INSTRUCTIONS TO FOLLOW -
An exact copy of the data is needed, but without any of its images.

GIVEN DATA -
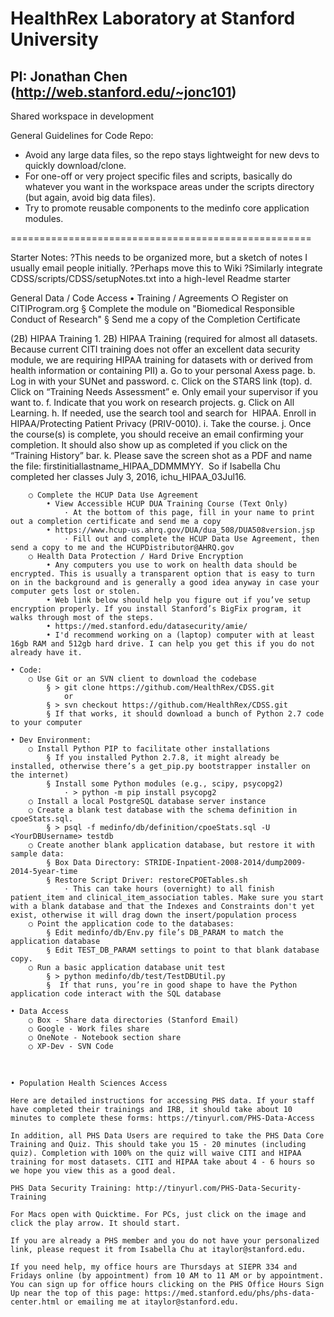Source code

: # HealthRex Laboratory at Stanford University
## PI: Jonathan Chen (http://web.stanford.edu/~jonc101)

Shared workspace in development

General Guidelines for Code Repo:
* Avoid any large data files, so the repo stays lightweight for new devs to quickly download/clone.
* For one-off or very project specific files and scripts, basically do whatever you want in the workspace areas under the scripts directory (but again, avoid big data files).
* Try to promote reusable components to the medinfo core application modules.



====================================================

Starter Notes:
?This needs to be organized more, but a sketch of notes I usually email people initially.
?Perhaps move this to Wiki
?Similarly integrate CDSS/scripts/CDSS/setupNotes.txt into a high-level Readme starter


General Data / Code Access
	• Training / Agreements
		○ Register on CITIProgram.org
			§ Complete the module on "Biomedical Responsible Conduct of Research"
			§ Send me a copy of the Completion Certificate

(2B) HIPAA Training
	1. 2B) HIPAA Training (required for almost all datasets. Because current CITI training does not offer an excellent data security module, we are requiring HIPAA training for datasets with or derived from health information or containing PII)
		a. Go to your personal Axess page.
		b. Log in with your SUNet and password.
		c. Click on the STARS link (top).
		d. Click on “Training Needs Assessment”
		e. Only email your supervisor if you want to.
		f. Indicate that you work on research projects.
		g. Click on All Learning.
		h. If needed, use the search tool and search for  HIPAA. Enroll in HIPAA/Protecting Patient Privacy (PRIV-0010).
		i. Take the course.
		j. Once the course(s) is complete, you should receive an email confirming your completion. It should also show up as completed if you click on the “Training History” bar.
		k. Please save the screen shot as a PDF and name the file: firstinitiallastname_HIPAA_DDMMMYY.  So if Isabella Chu completed her classes July 3, 2016, ichu_HIPAA_03Jul16.


		○ Complete the HCUP Data Use Agreement
			• View Accessible HCUP DUA Training Course (Text Only) 
				· At the bottom of this page, fill in your name to print out a completion certificate and send me a copy
			• https://www.hcup-us.ahrq.gov/DUA/dua_508/DUA508version.jsp
				· Fill out and complete the HCUP Data Use Agreement, then send a copy to me and the HCUPDistributor@AHRQ.gov
		○ Health Data Protection / Hard Drive Encryption
			• Any computers you use to work on health data should be encrypted. This is usually a transparent option that is easy to turn on in the background and is generally a good idea anyway in case your computer gets lost or stolen.
			• Web link below should help you figure out if you’ve setup encryption properly. If you install Stanford’s BigFix program, it walks through most of the steps.
			• https://med.stanford.edu/datasecurity/amie/
			• I'd recommend working on a (laptop) computer with at least 16gb RAM and 512gb hard drive. I can help you get this if you do not already have it.

	• Code:
		○ Use Git or an SVN client to download the codebase
			§ > git clone https://github.com/HealthRex/CDSS.git
				or 
			§ > svn checkout https://github.com/HealthRex/CDSS.git
			§ If that works, it should download a bunch of Python 2.7 code to your computer
	 
	• Dev Environment:
		○ Install Python PIP to facilitate other installations
			§ If you installed Python 2.7.8, it might already be installed, otherwise there’s a get_pip.py bootstrapper installer on the internet)
			§ Install some Python modules (e.g., scipy, psycopg2)
				· > python -m pip install psycopg2
		○ Install a local PostgreSQL database server instance
		○ Create a blank test database with the schema definition in cpoeStats.sql.
			§ > psql -f medinfo/db/definition/cpoeStats.sql -U <YourDBUsername> testdb
		○ Create another blank application database, but restore it with sample data:
			§ Box Data Directory: STRIDE-Inpatient-2008-2014/dump2009-2014-5year-time
			§ Restore Script Driver: restoreCPOETables.sh
				· This can take hours (overnight) to all finish patient_item and clinical_item_association tables. Make sure you start with a blank database and that the Indexes and Constraints don't yet exist, otherwise it will drag down the insert/population process
		○ Point the application code to the databases:
			§ Edit medinfo/db/Env.py file’s DB_PARAM to match the application database
			§ Edit TEST_DB_PARAM settings to point to that blank database copy.
		○ Run a basic application database unit test
			§ > python medinfo/db/test/TestDBUtil.py
			§  If that runs, you’re in good shape to have the Python application code interact with the SQL database

	• Data Access
		○ Box - Share data directories (Stanford Email)
		○ Google - Work files share
		○ OneNote - Notebook section share
		○ XP-Dev - SVN Code
 


	• Population Health Sciences Access
	 
	Here are detailed instructions for accessing PHS data. If your staff have completed their trainings and IRB, it should take about 10 minutes to complete these forms: https://tinyurl.com/PHS-Data-Access
	 
	In addition, all PHS Data Users are required to take the PHS Data Core Training and Quiz. This should take you 15 - 20 minutes (including quiz). Completion with 100% on the quiz will waive CITI and HIPAA training for most datasets. CITI and HIPAA take about 4 - 6 hours so we hope you view this as a good deal.
	 
	PHS Data Security Training: http://tinyurl.com/PHS-Data-Security-Training
	 
	For Macs open with Quicktime. For PCs, just click on the image and click the play arrow. It should start.
	 
	If you are already a PHS member and you do not have your personalized link, please request it from Isabella Chu at itaylor@stanford.edu.
	 
	If you need help, my office hours are Thursdays at SIEPR 334 and Fridays online (by appointment) from 10 AM to 11 AM or by appointment. You can sign up for office hours clicking on the PHS Office Hours Sign Up near the top of this page: https://med.stanford.edu/phs/phs-data-center.html or emailing me at itaylor@stanford.edu.
	 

TASK OUTPUT -
Source code

: # HealthRex Laboratory at Stanford University
## PI: Jonathan Chen (http://web.stanford.edu/~jonc101)

Shared workspace in development

General Guidelines for Code Repo:
* Avoid any large data files, so the repo stays lightweight for new devs to quickly download/clone.
* For one-off or very project specific files and scripts, basically do whatever you want in the workspace areas under the scripts directory (but again, avoid big data files).
* Try to promote reusable components to the medinfo core application modules.



====================================================

Starter Notes:
?This needs to be organized more, but a sketch of notes I usually email people initially.
?Perhaps move this to Wiki
?Similarly integrate CDSS/scripts/CDSS/setupNotes.txt into a high-level Readme starter


General Data / Code Access
	• Training / Agreements
		○ Register on CITIProgram.org
			§ Complete the module on "Biomedical Responsible Conduct of Research"
			§ Send me a copy of the Completion Certificate

(2B) HIPAA Training
	1. 2B) HIPAA Training (required for almost all datasets. Because current CITI training does not offer an excellent data security module, we are requiring HIPAA training for datasets with or derived from health information or containing PII)
		a. Go to your personal Axess page.
		b. Log in with your SUNet and password.
		c. Click on the STARS link (top).
		d. Click on “Training Needs Assessment”
		e. Only email your supervisor if you want to.
		f. Indicate that you work on research projects.
		g. Click on All Learning.
		h. If needed, use the search tool and search for  HIPAA. Enroll in HIPAA/Protecting Patient Privacy (PRIV-0010).
		i. Take the course.
		j. Once the course(s) is complete, you should receive an email confirming your completion. It should also show up as completed if you click on the “Training History” bar.
		k. Please save the screen shot as a PDF and name the file: firstinitiallastname_HIPAA_DDMMMYY.  So if Isabella Chu completed her classes July 3, 2016, ichu_HIPAA_03Jul16.


		○ Complete the HCUP Data Use Agreement
			• View Accessible HCUP DUA Training Course (Text Only) 
				· At the bottom of this page, fill in your name to print out a completion certificate and send me a copy
			• https://www.hcup-us.ahrq.gov/DUA/dua_508/DUA508version.jsp
				· Fill out and complete the HCUP Data Use Agreement, then send a copy to me and the HCUPDistributor@AHRQ.gov
		○ Health Data Protection / Hard Drive Encryption
			• Any computers you use to work on health data should be encrypted. This is usually a transparent option that is easy to turn on in the background and is generally a good idea anyway in case your computer gets lost or stolen.
			• Web link below should help you figure out if you’ve setup encryption properly. If you install Stanford’s BigFix program, it walks through most of the steps.
			• https://med.stanford.edu/datasecurity/amie/
			• I'd recommend working on a (laptop) computer with at least 16gb RAM and 512gb hard drive. I can help you get this if you do not already have it.

	• Code:
		○ Use Git or an SVN client to download the codebase
			§ > git clone https://github.com/HealthRex/CDSS.git
				or 
			§ > svn checkout https://github.com/HealthRex/CDSS.git
			§ If that works, it should download a bunch of Python 2.7 code to your computer
	 
	• Dev Environment:
		○ Install Python PIP to facilitate other installations
			§ If you installed Python 2.7.8, it might already be installed, otherwise there’s a get_pip.py bootstrapper installer on the internet)
			§ Install some Python modules (e.g., scipy, psycopg2)
				· > python -m pip install psycopg2
		○ Install a local PostgreSQL database server instance
		○ Create a blank test database with the schema definition in cpoeStats.sql.
			§ > psql -f medinfo/db/definition/cpoeStats.sql -U <YourDBUsername> testdb
		○ Create another blank application database, but restore it with sample data:
			§ Box Data Directory: STRIDE-Inpatient-2008-2014/dump2009-2014-5year-time
			§ Restore Script Driver: restoreCPOETables.sh
				· This can take hours (overnight) to all finish patient_item and clinical_item_association tables. Make sure you start with a blank database and that the Indexes and Constraints don't yet exist, otherwise it will drag down the insert/population process
		○ Point the application code to the databases:
			§ Edit medinfo/db/Env.py file’s DB_PARAM to match the application database
			§ Edit TEST_DB_PARAM settings to point to that blank database copy.
		○ Run a basic application database unit test
			§ > python medinfo/db/test/TestDBUtil.py
			§  If that runs, you’re in good shape to have the Python application code interact with the SQL database

	• Data Access
		○ Box - Share data directories (Stanford Email)
		○ Google - Work files share
		○ OneNote - Notebook section share
		○ XP-Dev - SVN Code
 


	• Population Health Sciences Access
	 
	Here are detailed instructions for accessing PHS data. If your staff have completed their trainings and IRB, it should take about 10 minutes to complete these forms: https://tinyurl.com/PHS-Data-Access
	 
	In addition, all PHS Data Users are required to take the PHS Data Core Training and Quiz. This should take you 15 - 20 minutes (including quiz). Completion with 100% on the quiz will waive CITI and HIPAA training for most datasets. CITI and HIPAA take about 4 - 6 hours so we hope you view this as a good deal.
	 
	PHS Data Security Training: http://tinyurl.com/PHS-Data-Security-Training
	 
	For Macs open with Quicktime. For PCs, just click on the image and click the play arrow. It should start.
	 
	If you are already a PHS member and you do not have your personalized link, please request it from Isabella Chu at itaylor@stanford.edu.
	 
	If you need help, my office hours are Thursdays at SIEPR 334 and Fridays online (by appointment) from 10 AM to 11 AM or by appointment. You can sign up for office hours clicking on the PHS Office Hours Sign Up near the top of this page: https://med.stanford.edu/phs/phs-data-center.html or emailing me at itaylor@stanford.edu.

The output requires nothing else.